Michel Bolo avait disputé deux fois la Course de l’Aurore et trois fois la Solitaire du Figaro. Dans les années 80, coureur en solitaire professionnel n’étant pas encore un métier… comme nombre d’amateurs éclairés, il avait une profession à terre mais naviguait autant qu’il pouvait lors de ses loisirs ! En 1980, Jean Chapel avait créé les Vieux Safrans, une régate côtière en solitaire et par étapes réservée aux plus de 40 ans. L’épreuve estivale sur des voiliers de course croisière de série, le plus souvent de famille, fût un succès. Quelques années plus tard en 1993, tout jeune quadragénaire, celui que tout le monde surnommait «Mico», devint directeur de course des Vieux Safrans, en changea l’appellation pour la Course des Îles, mais rêvait aussi de traverser l’atlantique en course, seul sur son Sélection 37. Il aurait pu disputer la Transat des Alizés, mais la course en équipage ne l’intéressait pas. A part la Route du Rhum ou la Transat Anglaise (Ostar), il n’y avait pas vraiment d’épreuves en solitaire, et celles-ci étaient plutôt réservées aux multicoques et aux navigateurs professionnels. Alors, il imagina une transat réservée aux amateurs de plus de 40 ans, sur des bateaux de série entre 8,50 et 12 mètres, qu’il baptisa Transquadra Solo. Il ne voulait ni des pros, ni de jeunes marins «voulant se faire les dents !» et s’en justifia, déclarant : «Si à 40 ans, tu n’es pas un pro de la course au large, tu ne le seras jamais…» Comme nombre de participants, essentiellement des cadres, des chefs d’entreprise, des professions libérales… mais aussi des directeurs de chantier naval, des maîtres voiliers, des concessionnaires, et autres acteurs du nautisme… Mico Bolo qui consultant son agenda, ne pouvait comme eux se permettre de prendre plusieurs semaines de congé à l’automne en pleine rentrée.

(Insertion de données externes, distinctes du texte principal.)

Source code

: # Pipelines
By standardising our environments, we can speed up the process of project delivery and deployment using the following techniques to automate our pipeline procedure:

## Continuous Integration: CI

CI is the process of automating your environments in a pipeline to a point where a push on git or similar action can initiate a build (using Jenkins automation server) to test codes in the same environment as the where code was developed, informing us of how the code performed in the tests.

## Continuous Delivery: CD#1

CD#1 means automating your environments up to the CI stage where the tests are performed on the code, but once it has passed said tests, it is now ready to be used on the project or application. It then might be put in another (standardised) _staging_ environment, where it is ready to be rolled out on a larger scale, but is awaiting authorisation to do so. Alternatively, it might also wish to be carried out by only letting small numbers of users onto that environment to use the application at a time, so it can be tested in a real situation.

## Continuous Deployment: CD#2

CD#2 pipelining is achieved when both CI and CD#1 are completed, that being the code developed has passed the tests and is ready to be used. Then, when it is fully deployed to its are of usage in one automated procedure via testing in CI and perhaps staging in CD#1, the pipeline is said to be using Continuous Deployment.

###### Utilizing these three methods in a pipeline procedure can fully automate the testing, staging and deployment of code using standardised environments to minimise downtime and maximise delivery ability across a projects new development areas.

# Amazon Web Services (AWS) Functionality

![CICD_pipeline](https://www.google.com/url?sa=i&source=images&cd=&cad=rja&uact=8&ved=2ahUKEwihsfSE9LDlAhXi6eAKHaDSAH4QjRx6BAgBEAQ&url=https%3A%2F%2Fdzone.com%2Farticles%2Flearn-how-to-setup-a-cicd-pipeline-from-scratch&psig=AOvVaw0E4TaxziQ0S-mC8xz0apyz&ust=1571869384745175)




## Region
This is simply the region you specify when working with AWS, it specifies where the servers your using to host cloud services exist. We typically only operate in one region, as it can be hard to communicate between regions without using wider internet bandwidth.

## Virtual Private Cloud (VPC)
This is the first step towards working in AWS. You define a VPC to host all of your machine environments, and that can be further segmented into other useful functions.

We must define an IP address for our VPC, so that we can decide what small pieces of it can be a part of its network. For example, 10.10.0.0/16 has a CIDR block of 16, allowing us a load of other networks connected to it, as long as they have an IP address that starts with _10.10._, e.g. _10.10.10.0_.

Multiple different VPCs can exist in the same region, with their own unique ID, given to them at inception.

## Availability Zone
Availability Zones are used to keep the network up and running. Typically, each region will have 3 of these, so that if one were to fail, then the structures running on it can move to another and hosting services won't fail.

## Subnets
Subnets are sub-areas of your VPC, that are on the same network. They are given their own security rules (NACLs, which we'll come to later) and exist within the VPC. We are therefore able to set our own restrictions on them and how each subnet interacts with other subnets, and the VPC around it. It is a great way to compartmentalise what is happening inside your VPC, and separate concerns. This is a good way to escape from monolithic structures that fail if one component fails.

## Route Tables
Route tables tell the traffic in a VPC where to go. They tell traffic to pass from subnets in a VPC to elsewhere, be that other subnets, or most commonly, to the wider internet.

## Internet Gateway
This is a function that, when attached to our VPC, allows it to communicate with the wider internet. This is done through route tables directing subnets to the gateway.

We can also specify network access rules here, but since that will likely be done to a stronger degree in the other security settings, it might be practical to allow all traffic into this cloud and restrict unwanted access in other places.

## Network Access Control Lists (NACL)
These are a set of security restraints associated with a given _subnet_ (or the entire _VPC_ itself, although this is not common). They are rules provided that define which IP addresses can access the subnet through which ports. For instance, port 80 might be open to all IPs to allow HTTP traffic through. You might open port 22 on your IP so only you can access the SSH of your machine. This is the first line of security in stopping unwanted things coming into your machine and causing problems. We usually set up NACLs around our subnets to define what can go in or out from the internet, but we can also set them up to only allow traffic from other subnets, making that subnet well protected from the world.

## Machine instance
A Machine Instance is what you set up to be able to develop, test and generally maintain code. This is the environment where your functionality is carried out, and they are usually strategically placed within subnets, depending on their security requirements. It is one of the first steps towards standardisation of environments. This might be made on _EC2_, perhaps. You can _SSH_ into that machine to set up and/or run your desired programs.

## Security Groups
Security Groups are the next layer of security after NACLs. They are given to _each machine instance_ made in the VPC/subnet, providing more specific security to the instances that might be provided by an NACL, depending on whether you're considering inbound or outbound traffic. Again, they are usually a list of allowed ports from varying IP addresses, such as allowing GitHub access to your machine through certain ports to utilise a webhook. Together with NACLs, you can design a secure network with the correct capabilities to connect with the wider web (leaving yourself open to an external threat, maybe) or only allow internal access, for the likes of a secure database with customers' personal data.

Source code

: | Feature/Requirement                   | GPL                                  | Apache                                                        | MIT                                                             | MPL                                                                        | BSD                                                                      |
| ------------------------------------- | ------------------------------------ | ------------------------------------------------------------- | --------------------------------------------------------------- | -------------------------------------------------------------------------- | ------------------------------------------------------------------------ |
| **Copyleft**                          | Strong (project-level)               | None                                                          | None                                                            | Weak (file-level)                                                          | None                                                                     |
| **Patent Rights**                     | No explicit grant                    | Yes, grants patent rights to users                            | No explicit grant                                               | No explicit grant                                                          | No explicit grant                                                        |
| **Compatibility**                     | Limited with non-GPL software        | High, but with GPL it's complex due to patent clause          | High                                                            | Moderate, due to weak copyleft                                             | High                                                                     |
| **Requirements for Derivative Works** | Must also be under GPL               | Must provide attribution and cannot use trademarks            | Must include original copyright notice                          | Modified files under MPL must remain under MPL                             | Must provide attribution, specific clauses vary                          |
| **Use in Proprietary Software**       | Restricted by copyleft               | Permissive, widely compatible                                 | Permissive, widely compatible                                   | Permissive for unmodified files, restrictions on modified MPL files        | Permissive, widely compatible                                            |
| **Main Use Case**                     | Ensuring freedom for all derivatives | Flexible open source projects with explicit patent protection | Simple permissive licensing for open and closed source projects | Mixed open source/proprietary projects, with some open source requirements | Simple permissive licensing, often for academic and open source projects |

First 40.7 ©Gérard Beauvais
First 35.7 ©Gilles Martin Raget

Une étape en été et la seconde en hiver

Alors il lança une transat depuis la France vers la Martinique en deux étapes, avec une escale de six mois à Madère, où chaque bateau serait stocké à terre sur ber. La première étape se déroulait en juillet, et la seconde en décembre puis janvier. La formule séduisit immédiatement. A chaque édition, il y avait de plus en plus de concurrents, et l’équipe de bénévoles était systématiquement vêtue d’une chemise rouge, et ce afin qu’elle soit identifiable par les marins. La course partait à la fois de Bretagne et de Méditerranée, et on pouvait aussi préférer la disputer en double. Quant à la 28ème édition de la Course des Îles, disputée en juin 2023, elle a accueilli une nouvelle catégorie « croiseurs », et ce afin que des plaisanciers puissent se mêler à la fête sans pour autant avoir le voilier IRC dernier cri. La flotte était notamment constituée de First 31.7, Sun Fast 32, J 97, First 35, Super Arlequin, Élan 350, Sun Legend, First 40.7, Sun Fast 35… Ce sera la même chose pour la prochaine édition de la Transquadra avec deux catégories : « croiseurs » et « performance ». A 70 ans, Mico Bolo, directeur de course de la Transquadra, peut se targuer d’avoir être passé en trente ans de 17 à plus de 100 concurrents, la moyenne d’âge des marins étant aujourd’hui de plus de 52 ans.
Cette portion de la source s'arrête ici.